Several months ago after leaving my job, I tried out an exercise to help me find my “true purpose.” (blog here). I can’t remember where or when I came across it, but the instructions were to write starting with “My purpose in life is…” So, I tried this. The author of the activity said it may not come right away, but that once it does you’ll feel it and react with a great sense of relief. I was ready to stop wondering and understand my purpose.  So, I got to writing, and writing, and writing some more… and little breakthroughs but really not much. What now?

Since that time, I’ve relaxed, focusing instead on self-improvement and joy. Packer games. Job interviews. Exercise. Wondering a bit less about what was next. I stopped volunteering for things that weren’t fun. I signed up for graduate school. And I found myself worrying about money less (even with much less), and found ways to spend less while still buying myself a few new things. I started practicing yoga more regularly and signed up for a Yoga Teacher Training (YTT). I stopped asking the “true purpose” question and started to make decisions that felt right without a full understanding of what the outcome would be.  

My roomie Breia and I at Yoga Teacher Training in Tulum, MX.
And stress has lessened. But my craving for less stress has increased, so I’m searching for ways to go further. I believe yoga can help. I am ready to believe the decisions I make are right, and to respect and give freedom to those not yet ready to be acted upon. 

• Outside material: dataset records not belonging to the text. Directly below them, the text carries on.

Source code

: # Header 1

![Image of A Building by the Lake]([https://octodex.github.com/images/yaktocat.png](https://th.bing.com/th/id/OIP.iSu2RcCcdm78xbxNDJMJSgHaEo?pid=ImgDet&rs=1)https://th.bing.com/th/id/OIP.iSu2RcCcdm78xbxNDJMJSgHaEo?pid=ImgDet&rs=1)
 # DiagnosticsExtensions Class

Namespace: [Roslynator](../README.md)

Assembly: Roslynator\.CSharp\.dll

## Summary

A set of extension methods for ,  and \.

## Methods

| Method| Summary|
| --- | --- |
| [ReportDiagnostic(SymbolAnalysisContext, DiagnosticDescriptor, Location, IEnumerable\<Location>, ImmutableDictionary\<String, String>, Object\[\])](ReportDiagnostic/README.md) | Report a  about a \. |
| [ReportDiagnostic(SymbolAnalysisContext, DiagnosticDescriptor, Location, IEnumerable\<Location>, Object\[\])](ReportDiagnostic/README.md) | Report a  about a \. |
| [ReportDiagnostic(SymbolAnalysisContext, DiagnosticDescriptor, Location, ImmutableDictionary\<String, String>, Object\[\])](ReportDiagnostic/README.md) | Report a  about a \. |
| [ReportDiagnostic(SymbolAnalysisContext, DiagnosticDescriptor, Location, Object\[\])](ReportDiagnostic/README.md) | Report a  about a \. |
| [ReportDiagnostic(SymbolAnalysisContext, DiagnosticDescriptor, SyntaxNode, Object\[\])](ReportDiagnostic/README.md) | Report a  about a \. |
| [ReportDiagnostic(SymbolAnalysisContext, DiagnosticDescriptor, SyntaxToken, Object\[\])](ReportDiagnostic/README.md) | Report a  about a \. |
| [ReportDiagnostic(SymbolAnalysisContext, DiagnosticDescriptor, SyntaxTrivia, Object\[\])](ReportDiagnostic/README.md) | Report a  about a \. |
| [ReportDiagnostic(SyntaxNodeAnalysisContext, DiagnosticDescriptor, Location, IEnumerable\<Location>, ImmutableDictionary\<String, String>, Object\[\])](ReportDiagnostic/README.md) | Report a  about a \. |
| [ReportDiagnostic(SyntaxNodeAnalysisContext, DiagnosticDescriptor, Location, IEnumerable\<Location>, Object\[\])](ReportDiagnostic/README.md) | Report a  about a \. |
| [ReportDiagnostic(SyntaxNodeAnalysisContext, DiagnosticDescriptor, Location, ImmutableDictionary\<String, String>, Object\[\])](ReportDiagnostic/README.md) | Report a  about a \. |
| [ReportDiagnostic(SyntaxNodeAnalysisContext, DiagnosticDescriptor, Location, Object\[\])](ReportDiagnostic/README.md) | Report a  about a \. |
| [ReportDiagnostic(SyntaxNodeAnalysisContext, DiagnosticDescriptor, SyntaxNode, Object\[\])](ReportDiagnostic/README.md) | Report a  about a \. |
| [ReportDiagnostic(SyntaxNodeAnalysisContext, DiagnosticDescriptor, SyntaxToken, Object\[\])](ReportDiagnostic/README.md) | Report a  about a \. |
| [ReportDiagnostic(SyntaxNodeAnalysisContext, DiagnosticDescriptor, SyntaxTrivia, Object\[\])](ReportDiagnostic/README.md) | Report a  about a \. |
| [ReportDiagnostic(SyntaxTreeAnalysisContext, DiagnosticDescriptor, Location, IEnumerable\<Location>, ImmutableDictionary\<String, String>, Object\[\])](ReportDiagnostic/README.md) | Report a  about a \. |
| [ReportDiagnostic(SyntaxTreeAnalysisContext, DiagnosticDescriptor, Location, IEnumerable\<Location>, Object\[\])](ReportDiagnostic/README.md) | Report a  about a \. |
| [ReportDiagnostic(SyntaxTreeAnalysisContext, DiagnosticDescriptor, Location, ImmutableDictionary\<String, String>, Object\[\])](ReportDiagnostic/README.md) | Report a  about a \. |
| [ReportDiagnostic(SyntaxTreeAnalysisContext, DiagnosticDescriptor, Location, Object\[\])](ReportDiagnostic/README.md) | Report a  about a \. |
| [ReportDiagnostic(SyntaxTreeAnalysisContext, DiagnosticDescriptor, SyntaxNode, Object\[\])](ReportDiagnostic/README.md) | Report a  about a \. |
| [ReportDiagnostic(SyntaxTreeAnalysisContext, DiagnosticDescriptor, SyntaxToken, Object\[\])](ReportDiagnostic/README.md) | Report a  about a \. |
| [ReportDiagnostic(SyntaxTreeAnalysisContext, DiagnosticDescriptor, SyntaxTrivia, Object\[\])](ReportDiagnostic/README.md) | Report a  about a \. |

A Rumi quote: “Life is a balance of holding on, and letting go.” I view this as representative of a yogic viewpoint, and look forward to practicing that… more. I’m excited about joining a community. My greatest sense of belonging was actually in my teens when I was part of sports and rifle teams. The connection to these teams was powerful albeit youthful. But it wasn’t competition that created this (although outwardly this seemed the driver), it was the camaraderie and shared dedication. We shared a commitment to learning more, and to being the best we could be individually and collectively. Together, I was stronger. Together, we were awesome! I enjoyed the movement and synchronization — twirling that rifle became a part of me, an act of meditation. We practiced form, fitness, focus, perseverance; and felt accomplished, alive, and healthy. Through yoga and living more mindfully and joyfully, I know I can now bring this sense of community and wellness back to my everyday.